From the entries below, count every line that contains the word "operations". Please give the number and nothing else.
━━━━
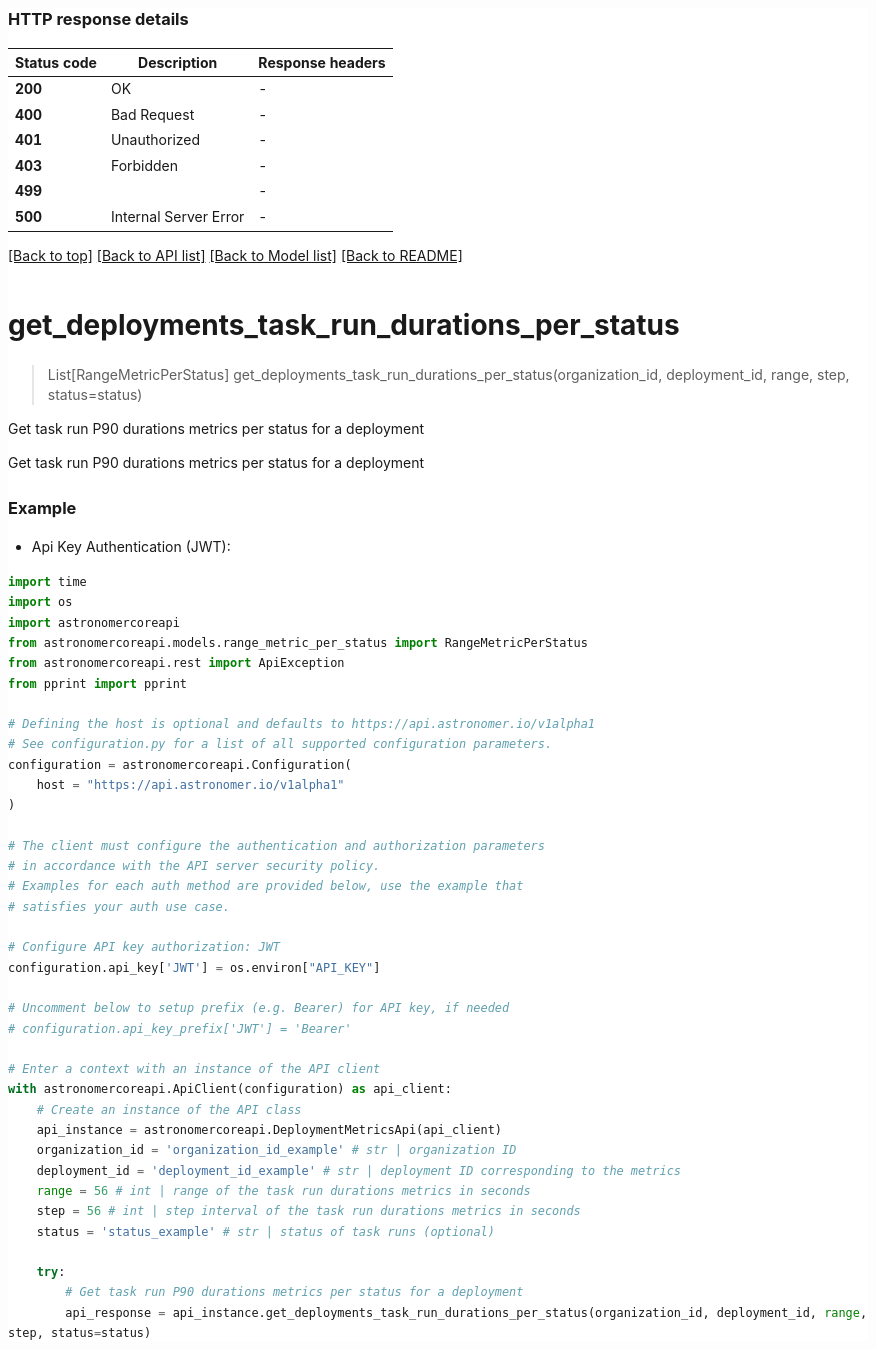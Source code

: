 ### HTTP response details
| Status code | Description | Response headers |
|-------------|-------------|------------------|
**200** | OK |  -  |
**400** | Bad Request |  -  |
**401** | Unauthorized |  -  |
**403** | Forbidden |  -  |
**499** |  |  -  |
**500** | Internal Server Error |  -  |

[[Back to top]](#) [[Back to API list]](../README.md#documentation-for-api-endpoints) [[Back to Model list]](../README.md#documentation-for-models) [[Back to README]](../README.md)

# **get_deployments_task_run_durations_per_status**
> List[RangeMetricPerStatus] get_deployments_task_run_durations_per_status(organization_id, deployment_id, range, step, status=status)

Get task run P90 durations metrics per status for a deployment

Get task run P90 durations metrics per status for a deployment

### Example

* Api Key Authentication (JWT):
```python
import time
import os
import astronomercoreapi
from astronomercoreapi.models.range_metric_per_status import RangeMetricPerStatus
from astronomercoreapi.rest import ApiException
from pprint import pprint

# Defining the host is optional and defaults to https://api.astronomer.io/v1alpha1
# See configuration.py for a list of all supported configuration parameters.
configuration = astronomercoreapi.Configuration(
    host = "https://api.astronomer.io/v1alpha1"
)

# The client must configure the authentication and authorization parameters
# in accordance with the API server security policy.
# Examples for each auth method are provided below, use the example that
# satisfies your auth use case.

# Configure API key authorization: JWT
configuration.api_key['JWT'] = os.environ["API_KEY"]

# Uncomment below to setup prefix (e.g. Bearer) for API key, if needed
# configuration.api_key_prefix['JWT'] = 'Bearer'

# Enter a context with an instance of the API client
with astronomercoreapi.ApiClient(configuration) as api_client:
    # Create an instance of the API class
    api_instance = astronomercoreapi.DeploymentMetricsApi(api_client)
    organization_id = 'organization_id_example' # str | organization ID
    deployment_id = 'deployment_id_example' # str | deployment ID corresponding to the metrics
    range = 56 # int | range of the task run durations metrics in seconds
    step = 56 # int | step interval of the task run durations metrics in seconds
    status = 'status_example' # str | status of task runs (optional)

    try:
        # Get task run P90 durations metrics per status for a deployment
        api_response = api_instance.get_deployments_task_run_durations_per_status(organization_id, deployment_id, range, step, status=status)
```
━━━━
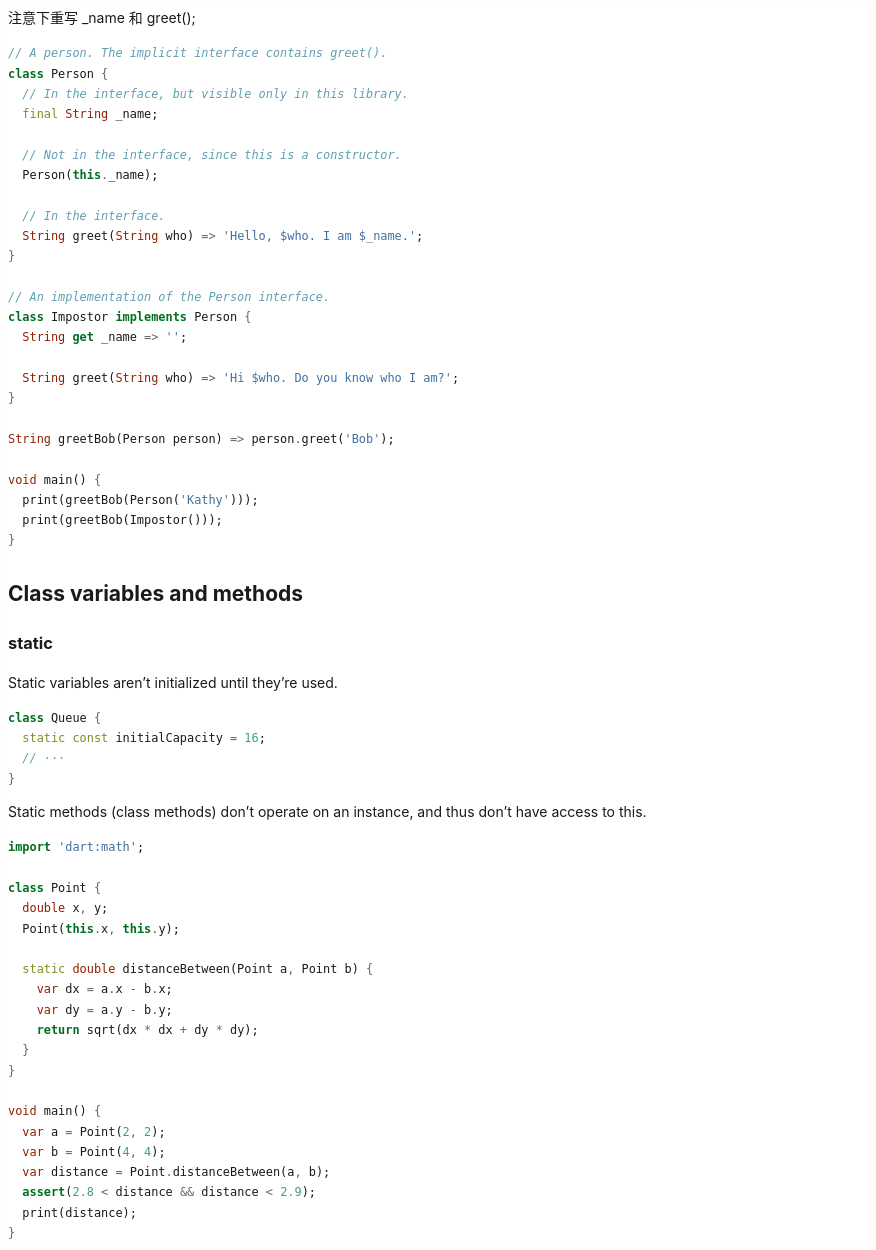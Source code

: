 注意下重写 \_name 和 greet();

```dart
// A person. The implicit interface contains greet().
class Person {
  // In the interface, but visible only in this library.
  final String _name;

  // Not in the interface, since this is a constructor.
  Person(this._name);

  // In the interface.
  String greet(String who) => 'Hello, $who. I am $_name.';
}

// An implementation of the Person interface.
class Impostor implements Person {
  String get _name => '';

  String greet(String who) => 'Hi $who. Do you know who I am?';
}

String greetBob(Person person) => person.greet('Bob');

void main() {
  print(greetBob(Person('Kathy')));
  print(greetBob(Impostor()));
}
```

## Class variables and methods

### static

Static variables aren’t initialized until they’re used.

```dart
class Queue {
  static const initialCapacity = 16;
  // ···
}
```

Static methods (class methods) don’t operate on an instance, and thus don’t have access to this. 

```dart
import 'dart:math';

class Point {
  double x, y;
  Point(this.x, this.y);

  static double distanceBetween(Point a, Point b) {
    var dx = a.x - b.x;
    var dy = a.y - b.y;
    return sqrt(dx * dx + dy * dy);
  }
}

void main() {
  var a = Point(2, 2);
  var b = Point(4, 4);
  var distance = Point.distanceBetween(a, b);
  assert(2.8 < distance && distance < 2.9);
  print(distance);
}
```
━━━━
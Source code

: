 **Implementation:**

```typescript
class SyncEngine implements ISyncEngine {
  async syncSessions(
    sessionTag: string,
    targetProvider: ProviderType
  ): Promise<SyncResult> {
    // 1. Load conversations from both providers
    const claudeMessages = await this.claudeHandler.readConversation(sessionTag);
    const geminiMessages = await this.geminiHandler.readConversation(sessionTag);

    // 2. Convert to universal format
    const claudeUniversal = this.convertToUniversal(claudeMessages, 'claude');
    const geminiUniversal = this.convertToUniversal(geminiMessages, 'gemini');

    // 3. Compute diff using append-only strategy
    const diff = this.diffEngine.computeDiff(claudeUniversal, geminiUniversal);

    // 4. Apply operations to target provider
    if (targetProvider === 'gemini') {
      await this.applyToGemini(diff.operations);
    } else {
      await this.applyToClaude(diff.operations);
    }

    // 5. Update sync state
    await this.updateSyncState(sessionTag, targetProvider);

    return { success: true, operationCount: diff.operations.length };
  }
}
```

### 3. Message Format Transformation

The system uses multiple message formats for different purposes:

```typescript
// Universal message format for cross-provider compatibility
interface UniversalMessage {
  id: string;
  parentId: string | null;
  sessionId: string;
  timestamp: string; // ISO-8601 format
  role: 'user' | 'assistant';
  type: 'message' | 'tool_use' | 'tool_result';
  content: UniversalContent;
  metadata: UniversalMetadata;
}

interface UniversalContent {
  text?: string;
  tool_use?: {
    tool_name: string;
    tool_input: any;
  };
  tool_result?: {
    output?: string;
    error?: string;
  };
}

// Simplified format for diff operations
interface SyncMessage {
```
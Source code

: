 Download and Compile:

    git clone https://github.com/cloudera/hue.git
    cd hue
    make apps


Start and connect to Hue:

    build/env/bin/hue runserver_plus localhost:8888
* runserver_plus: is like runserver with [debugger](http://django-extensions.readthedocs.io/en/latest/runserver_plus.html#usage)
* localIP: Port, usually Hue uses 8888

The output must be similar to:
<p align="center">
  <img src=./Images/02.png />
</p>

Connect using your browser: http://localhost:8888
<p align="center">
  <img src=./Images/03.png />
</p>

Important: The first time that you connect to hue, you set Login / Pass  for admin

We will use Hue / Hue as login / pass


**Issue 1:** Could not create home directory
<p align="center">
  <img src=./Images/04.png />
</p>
━━━━
▸ RESPONSE TO THE EXERCISE:
5